**Activity:**
Below this line is a set of entries; quote exactly the lines from the line that contains "fast as possible." to the line that contains "appear on the", both lines included.

**Provided records:**
BEGIN

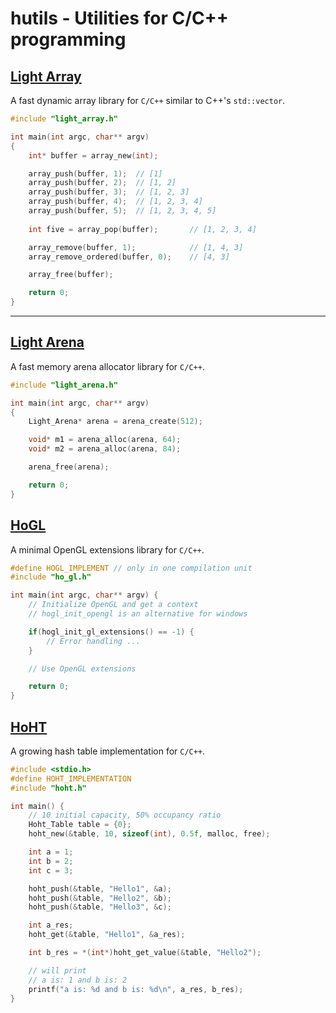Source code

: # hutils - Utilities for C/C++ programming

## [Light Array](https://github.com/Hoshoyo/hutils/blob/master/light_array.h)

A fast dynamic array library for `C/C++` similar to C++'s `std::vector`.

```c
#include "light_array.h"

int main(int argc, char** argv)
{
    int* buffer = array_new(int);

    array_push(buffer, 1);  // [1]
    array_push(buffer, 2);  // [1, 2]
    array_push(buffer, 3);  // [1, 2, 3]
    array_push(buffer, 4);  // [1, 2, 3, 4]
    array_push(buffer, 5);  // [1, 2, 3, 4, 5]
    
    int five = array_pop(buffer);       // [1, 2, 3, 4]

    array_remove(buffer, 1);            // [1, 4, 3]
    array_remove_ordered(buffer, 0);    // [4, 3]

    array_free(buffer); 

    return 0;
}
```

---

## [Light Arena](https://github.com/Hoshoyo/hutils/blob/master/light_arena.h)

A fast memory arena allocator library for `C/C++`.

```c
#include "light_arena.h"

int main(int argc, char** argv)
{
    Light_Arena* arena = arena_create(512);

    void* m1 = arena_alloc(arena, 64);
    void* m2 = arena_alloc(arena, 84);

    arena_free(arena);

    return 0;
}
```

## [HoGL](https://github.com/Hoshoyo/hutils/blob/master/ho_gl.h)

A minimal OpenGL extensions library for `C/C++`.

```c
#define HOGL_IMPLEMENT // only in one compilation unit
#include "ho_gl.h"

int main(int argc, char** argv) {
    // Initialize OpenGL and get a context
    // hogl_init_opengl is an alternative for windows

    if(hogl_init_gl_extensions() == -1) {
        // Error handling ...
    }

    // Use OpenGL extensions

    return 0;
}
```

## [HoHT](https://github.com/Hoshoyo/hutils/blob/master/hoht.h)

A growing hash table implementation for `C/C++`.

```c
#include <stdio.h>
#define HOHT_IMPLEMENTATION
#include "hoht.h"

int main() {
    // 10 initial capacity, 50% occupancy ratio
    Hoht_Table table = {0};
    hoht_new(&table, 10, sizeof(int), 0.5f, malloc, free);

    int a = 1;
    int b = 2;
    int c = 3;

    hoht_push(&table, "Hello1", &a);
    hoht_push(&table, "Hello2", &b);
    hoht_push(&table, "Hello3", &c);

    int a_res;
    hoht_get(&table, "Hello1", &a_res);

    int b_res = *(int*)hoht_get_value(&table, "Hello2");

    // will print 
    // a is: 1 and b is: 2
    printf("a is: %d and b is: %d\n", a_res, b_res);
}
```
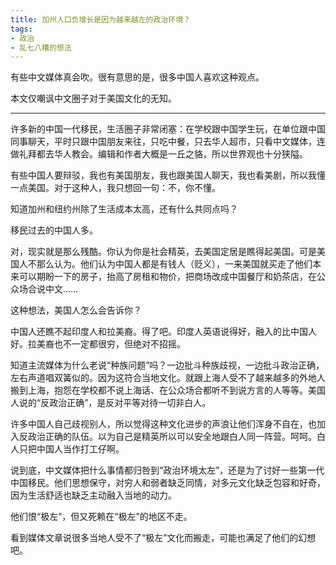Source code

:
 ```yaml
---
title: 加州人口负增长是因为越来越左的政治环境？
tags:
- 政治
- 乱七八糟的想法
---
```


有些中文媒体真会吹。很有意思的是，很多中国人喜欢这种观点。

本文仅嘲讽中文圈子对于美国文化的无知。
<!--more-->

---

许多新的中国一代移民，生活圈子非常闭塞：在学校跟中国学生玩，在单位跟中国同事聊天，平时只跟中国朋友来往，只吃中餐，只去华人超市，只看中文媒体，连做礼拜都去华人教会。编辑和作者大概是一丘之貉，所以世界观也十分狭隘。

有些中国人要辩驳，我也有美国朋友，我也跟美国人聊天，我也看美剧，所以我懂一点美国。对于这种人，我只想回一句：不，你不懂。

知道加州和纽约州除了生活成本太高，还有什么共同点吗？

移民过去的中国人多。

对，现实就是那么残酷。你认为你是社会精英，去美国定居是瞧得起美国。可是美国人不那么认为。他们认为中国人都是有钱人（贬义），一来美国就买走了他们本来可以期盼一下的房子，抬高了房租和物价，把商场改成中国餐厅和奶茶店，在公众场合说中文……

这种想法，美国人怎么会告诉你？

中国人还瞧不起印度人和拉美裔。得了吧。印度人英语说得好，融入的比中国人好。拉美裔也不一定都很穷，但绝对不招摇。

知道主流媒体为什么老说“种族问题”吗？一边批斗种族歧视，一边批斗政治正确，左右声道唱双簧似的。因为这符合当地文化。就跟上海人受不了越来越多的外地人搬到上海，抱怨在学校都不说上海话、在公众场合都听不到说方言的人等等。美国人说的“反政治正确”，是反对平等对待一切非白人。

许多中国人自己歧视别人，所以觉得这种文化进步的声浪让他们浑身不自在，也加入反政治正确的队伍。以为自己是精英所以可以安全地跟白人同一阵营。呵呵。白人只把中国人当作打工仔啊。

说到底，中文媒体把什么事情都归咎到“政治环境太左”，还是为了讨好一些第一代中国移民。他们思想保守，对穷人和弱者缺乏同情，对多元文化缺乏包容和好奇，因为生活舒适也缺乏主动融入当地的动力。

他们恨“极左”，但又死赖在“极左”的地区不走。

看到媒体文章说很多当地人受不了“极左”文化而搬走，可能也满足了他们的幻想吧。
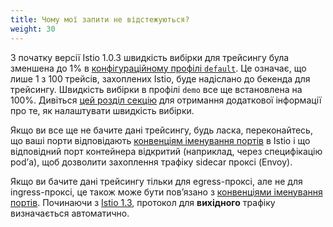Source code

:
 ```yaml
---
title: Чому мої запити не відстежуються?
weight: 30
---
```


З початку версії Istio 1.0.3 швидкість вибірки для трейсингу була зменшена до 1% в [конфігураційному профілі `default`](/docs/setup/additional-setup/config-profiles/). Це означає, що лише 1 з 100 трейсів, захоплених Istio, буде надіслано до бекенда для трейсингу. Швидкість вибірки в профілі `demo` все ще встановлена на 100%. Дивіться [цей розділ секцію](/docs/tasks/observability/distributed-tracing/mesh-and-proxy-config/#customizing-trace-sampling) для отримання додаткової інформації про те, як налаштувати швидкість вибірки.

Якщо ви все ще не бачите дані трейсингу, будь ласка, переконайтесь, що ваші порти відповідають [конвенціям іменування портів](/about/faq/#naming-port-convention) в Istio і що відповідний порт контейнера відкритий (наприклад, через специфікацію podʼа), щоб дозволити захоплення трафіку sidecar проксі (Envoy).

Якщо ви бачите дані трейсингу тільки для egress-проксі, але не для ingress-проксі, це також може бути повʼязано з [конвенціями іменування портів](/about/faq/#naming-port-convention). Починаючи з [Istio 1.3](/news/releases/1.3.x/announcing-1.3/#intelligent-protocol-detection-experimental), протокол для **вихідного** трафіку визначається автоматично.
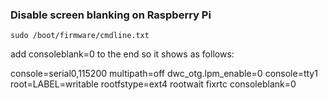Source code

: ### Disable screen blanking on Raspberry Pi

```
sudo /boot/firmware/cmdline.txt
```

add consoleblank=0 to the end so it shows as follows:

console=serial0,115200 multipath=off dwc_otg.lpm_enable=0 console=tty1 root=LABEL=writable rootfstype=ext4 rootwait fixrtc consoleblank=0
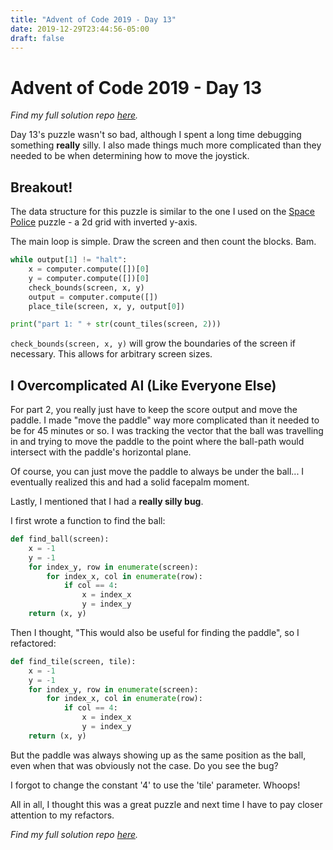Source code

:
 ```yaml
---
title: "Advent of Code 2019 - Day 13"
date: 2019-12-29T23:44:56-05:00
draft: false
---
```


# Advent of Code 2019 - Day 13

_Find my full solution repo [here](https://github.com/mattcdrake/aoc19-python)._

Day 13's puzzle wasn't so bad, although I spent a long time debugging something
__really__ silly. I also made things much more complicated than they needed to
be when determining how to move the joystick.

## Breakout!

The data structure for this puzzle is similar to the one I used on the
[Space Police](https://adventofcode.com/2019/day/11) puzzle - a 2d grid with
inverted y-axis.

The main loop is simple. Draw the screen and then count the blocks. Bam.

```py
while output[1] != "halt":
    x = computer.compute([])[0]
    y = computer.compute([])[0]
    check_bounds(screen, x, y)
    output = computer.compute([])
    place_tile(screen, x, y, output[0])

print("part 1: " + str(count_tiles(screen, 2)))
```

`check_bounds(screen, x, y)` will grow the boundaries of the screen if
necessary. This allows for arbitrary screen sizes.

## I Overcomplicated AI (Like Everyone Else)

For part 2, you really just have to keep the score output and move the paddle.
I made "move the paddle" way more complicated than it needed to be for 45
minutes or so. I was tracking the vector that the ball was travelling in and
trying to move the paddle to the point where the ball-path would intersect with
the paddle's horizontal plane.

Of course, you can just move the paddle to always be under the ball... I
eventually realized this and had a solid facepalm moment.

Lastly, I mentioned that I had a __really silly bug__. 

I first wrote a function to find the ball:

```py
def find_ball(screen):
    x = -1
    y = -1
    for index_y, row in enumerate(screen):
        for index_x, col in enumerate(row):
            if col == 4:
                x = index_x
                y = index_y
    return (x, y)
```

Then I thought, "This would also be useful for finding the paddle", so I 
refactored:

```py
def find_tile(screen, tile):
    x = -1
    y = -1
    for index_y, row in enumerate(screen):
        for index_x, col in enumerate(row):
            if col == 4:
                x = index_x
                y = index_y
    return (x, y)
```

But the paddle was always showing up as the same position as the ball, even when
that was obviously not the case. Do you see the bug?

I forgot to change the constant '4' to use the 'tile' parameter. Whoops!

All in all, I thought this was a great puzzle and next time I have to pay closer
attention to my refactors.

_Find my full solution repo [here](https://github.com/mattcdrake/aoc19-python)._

END
BEGIN

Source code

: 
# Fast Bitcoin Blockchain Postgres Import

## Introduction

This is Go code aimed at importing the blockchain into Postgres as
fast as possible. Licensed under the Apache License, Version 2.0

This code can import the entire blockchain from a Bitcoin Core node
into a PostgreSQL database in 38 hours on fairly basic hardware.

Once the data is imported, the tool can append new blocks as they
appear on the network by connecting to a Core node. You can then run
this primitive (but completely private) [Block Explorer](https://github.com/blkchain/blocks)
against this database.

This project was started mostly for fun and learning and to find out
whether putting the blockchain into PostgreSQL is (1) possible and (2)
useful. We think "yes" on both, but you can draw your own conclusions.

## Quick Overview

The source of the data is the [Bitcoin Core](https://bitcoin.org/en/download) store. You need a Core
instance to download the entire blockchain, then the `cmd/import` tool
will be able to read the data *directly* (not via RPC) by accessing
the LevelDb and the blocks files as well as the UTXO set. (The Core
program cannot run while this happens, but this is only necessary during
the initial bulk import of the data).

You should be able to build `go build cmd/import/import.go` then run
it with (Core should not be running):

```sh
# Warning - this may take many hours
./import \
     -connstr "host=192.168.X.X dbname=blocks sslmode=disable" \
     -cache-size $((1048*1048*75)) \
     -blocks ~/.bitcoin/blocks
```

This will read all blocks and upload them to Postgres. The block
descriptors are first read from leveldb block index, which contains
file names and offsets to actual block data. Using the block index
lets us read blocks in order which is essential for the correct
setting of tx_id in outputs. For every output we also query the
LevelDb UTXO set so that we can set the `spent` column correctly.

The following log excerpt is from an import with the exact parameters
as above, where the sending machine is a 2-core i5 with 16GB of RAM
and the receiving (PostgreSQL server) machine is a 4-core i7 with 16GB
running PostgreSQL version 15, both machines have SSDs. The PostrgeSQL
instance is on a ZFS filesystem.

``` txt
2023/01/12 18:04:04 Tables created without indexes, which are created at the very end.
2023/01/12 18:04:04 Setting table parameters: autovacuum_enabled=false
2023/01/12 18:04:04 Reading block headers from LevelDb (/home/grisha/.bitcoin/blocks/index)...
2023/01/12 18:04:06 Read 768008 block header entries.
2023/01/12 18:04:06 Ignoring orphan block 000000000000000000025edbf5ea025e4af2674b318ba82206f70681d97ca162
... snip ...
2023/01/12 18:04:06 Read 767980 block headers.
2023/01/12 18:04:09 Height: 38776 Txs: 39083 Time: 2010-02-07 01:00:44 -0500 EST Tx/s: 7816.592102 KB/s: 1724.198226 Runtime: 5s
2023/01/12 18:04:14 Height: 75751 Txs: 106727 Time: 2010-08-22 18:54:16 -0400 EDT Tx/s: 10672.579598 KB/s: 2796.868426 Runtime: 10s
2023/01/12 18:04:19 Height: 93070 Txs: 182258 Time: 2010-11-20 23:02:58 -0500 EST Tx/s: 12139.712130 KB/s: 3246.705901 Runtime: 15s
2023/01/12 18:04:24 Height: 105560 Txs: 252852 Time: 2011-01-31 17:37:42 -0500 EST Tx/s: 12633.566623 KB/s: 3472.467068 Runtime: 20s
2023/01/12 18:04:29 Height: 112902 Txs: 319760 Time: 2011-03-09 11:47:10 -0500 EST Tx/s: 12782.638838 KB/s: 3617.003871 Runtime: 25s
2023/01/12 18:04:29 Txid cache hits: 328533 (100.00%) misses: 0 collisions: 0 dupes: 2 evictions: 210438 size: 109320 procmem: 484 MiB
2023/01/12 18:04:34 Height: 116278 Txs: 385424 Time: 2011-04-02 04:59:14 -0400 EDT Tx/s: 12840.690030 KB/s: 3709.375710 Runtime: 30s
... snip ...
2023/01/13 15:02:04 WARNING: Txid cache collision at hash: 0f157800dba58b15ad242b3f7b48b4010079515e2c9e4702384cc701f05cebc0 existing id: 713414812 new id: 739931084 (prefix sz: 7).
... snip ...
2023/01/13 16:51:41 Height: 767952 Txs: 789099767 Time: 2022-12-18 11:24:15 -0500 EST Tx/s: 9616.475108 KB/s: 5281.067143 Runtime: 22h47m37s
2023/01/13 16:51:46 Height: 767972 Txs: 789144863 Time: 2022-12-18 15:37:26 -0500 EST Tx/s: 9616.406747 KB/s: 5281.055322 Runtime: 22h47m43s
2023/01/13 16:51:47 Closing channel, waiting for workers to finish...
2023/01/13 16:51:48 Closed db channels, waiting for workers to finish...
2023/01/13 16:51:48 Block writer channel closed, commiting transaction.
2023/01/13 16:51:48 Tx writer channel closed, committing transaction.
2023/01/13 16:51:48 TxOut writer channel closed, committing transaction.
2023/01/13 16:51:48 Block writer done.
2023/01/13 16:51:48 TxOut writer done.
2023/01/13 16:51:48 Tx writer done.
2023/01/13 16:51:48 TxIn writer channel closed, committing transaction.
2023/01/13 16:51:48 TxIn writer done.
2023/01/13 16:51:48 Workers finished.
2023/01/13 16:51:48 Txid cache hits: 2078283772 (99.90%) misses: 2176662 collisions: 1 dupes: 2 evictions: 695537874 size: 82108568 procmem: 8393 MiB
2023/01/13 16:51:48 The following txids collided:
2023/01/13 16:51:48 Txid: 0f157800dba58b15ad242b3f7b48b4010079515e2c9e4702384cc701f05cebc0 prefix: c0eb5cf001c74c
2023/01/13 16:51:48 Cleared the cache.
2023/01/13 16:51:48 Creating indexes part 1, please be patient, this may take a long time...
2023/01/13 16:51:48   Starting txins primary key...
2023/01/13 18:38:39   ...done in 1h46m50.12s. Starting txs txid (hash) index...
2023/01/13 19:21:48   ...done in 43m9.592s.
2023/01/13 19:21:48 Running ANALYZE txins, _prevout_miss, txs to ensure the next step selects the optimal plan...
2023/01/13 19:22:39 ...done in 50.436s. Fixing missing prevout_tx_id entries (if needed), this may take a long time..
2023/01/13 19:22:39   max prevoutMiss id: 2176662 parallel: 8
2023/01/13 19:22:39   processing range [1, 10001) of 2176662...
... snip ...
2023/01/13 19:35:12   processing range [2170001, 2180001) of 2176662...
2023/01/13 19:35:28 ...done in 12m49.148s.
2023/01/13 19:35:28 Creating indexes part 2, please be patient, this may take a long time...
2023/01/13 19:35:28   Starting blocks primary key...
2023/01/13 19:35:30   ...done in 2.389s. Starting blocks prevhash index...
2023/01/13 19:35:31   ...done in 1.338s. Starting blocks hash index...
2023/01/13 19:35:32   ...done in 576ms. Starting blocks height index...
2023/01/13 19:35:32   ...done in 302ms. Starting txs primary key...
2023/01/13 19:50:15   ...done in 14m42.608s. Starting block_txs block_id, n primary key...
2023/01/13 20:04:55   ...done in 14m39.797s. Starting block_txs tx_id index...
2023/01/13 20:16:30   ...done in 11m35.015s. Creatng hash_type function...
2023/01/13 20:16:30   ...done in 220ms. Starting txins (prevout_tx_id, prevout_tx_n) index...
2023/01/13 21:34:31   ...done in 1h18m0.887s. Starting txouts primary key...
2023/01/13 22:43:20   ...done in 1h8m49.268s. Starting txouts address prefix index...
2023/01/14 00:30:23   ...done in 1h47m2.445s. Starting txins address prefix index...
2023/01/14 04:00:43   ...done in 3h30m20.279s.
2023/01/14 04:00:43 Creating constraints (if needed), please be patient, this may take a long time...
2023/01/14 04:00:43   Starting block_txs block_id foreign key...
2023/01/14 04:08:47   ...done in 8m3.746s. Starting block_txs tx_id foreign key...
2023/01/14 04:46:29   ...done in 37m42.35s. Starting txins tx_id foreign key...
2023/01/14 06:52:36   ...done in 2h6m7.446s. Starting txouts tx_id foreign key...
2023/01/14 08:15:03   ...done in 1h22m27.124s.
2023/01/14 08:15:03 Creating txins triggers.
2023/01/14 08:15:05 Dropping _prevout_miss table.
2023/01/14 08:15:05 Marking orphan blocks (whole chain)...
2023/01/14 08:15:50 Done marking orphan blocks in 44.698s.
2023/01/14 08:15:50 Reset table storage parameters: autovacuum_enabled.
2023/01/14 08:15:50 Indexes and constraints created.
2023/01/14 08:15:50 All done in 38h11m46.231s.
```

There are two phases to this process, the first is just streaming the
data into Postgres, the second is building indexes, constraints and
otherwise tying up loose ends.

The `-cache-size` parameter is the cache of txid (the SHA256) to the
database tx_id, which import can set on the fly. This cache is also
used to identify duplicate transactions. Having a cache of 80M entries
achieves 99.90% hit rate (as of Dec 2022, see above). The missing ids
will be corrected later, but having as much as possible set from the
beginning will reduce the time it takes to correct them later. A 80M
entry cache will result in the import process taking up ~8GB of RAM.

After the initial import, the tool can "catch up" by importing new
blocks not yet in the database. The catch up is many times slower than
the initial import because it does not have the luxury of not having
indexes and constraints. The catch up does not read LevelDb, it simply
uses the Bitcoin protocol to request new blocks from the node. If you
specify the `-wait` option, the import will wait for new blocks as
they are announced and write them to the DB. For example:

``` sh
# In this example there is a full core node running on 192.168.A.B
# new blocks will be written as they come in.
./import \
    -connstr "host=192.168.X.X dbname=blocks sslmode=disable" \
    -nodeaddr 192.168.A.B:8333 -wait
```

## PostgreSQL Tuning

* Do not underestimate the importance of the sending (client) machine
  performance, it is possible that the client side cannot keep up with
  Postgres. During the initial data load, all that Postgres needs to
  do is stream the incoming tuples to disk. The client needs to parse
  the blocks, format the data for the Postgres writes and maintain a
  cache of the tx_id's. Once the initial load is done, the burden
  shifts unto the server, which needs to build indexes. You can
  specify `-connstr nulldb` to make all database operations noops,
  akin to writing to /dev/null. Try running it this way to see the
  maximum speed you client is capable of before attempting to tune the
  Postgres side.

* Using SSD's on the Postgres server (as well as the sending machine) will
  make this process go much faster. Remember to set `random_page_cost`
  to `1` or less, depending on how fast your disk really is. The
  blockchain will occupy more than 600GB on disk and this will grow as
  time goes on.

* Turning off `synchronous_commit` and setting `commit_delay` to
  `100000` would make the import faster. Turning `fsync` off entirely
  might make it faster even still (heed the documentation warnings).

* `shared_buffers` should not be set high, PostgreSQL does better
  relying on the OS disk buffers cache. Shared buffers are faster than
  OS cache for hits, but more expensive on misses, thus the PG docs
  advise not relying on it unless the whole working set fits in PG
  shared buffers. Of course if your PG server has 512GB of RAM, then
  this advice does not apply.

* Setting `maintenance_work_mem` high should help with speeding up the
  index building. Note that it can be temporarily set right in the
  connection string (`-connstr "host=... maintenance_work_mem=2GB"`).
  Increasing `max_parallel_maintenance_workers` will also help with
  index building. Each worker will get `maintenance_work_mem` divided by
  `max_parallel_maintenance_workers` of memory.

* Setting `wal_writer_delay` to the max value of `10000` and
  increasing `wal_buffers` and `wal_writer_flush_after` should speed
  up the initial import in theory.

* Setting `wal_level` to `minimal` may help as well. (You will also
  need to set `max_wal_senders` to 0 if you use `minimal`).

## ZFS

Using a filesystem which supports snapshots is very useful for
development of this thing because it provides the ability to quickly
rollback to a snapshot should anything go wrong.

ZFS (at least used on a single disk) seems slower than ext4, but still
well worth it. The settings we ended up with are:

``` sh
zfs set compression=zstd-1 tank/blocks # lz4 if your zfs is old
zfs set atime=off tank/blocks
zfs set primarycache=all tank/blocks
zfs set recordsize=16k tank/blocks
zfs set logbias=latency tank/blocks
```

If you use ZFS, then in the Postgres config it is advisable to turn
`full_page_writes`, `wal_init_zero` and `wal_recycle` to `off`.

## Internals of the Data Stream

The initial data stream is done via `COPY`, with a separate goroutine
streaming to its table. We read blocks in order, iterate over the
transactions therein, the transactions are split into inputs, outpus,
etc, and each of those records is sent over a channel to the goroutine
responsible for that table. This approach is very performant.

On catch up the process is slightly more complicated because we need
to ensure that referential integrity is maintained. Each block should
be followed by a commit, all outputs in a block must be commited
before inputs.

END

**Result for this task:**
fast as possible. Licensed under the Apache License, Version 2.0

This code can import the entire blockchain from a Bitcoin Core node
into a PostgreSQL database in 38 hours on fairly basic hardware.

Once the data is imported, the tool can append new blocks as they
appear on the network by connecting to a Core node. You can then run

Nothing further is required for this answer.